Adir Int’l,
LLC v. Starr Indemnity & Liability Co., 994 F.3d 1032 (9th Cir.
Apr. 15, 2021)
California’s
AG sued Adir for violating state consumer protection laws based on conduct at
its retail stores that allegedly exploited its mainly low-income,
Spanish-speaking customer base. Adir asked its insurance carrier to pay its
legal defense fees. Though the insurer agreed, the AG warned that the California
Insurance Code forbade it from providing coverage in certain consumer
protection cases brought by the state. The insurer reversed itself and Adir
challenged the law’s constitutionality, arguing that the state unfairly
stripped it of insurance defense coverage based on unproven allegations in the
complaint. This, the court of appeals held, didn’t facially violate Adir’s due
process right to retain counsel. “In civil cases, courts have recognized a
denial of due process only if the government actively thwarts a party from
obtaining a lawyer or prevents it from communicating with counsel. … While it
cannot tap into its insurance coverage, Adir has managed to obtain and
communicate with counsel.”
California’s
law provides:
(a)
No policy of insurance shall provide, or be construed to provide, any coverage
or indemnity for the payment of any fine, penalty, or restitution in any
criminal action or proceeding or in any action or proceeding brought pursuant
to [the UCL or FAL] by the Attorney General ... notwithstanding whether the
exclusion or exception regarding this type of coverage or indemnity is
expressly stated in the policy.
(b)
No policy of insurance shall provide, or be construed to provide, any duty to
defend … any claim in any criminal action or proceeding or in any action or
proceeding brought pursuant to [the UCL or FAL] in which the recovery of a
fine, penalty, or restitution is sought by the Attorney General ...

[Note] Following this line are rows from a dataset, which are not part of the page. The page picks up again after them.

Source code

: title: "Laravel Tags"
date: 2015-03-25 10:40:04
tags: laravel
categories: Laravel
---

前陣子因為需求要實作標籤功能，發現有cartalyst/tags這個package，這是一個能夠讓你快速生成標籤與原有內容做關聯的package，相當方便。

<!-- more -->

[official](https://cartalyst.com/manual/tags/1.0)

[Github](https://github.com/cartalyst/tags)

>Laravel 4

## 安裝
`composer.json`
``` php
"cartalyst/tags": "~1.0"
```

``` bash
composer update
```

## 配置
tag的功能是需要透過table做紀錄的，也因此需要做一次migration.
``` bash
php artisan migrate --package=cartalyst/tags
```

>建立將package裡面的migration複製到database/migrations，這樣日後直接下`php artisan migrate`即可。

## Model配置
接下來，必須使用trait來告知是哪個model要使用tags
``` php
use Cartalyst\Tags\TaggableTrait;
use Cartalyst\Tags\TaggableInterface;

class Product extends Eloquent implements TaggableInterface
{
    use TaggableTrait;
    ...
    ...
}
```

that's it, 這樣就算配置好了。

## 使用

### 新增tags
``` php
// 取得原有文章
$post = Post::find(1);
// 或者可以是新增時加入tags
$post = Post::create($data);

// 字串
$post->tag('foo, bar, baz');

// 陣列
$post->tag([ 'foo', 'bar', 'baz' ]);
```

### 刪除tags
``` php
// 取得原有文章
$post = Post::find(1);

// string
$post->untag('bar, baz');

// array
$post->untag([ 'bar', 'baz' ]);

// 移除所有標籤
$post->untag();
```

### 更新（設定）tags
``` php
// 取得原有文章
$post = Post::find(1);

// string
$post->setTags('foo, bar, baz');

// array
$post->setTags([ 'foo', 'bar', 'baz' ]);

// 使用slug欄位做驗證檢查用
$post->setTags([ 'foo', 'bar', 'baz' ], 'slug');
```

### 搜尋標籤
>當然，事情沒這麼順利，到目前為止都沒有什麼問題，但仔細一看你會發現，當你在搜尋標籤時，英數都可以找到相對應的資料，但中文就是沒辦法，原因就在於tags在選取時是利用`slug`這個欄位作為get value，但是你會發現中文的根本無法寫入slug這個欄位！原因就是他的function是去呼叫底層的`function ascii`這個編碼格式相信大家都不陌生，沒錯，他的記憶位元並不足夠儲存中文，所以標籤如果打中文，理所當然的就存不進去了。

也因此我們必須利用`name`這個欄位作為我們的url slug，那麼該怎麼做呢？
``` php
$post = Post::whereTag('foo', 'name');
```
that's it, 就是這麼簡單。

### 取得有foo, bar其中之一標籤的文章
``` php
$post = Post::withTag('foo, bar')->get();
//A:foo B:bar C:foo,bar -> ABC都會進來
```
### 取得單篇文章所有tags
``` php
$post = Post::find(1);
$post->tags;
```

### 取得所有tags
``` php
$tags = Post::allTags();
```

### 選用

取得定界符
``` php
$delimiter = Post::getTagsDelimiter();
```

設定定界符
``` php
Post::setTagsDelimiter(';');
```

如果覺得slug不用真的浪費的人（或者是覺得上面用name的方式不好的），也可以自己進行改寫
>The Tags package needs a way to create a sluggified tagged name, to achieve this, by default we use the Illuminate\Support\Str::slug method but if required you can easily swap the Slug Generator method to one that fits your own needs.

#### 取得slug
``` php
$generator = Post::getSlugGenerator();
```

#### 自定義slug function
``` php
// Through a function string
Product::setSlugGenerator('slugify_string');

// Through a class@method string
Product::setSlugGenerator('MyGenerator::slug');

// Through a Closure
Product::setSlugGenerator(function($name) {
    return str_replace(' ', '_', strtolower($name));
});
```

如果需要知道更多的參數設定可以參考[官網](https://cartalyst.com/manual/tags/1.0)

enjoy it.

notwithstanding whether the exclusion or exception regarding the duty to defend
this type of claim is expressly stated in the policy.
True,
“California has stacked the deck against defendants facing these lawsuits filed
by the state: Although the Attorney General has yet to prove any of the
allegations in his lawsuit, he has invoked the power of the state to deny
insurance coverage that Adir paid for to defend itself.” But that wasn’t enough
of an interference to deny due process, especially given that there was no
allegation that Adir cannot afford competent counsel absent coverage under the
policy. For comparison, “the right to
retain counsel does not require the release of frozen assets so that a civil
defendant can hire an attorney or otherwise defend his claim.” There was no “indirect
right to fund and retain the counsel through an insurance contract.”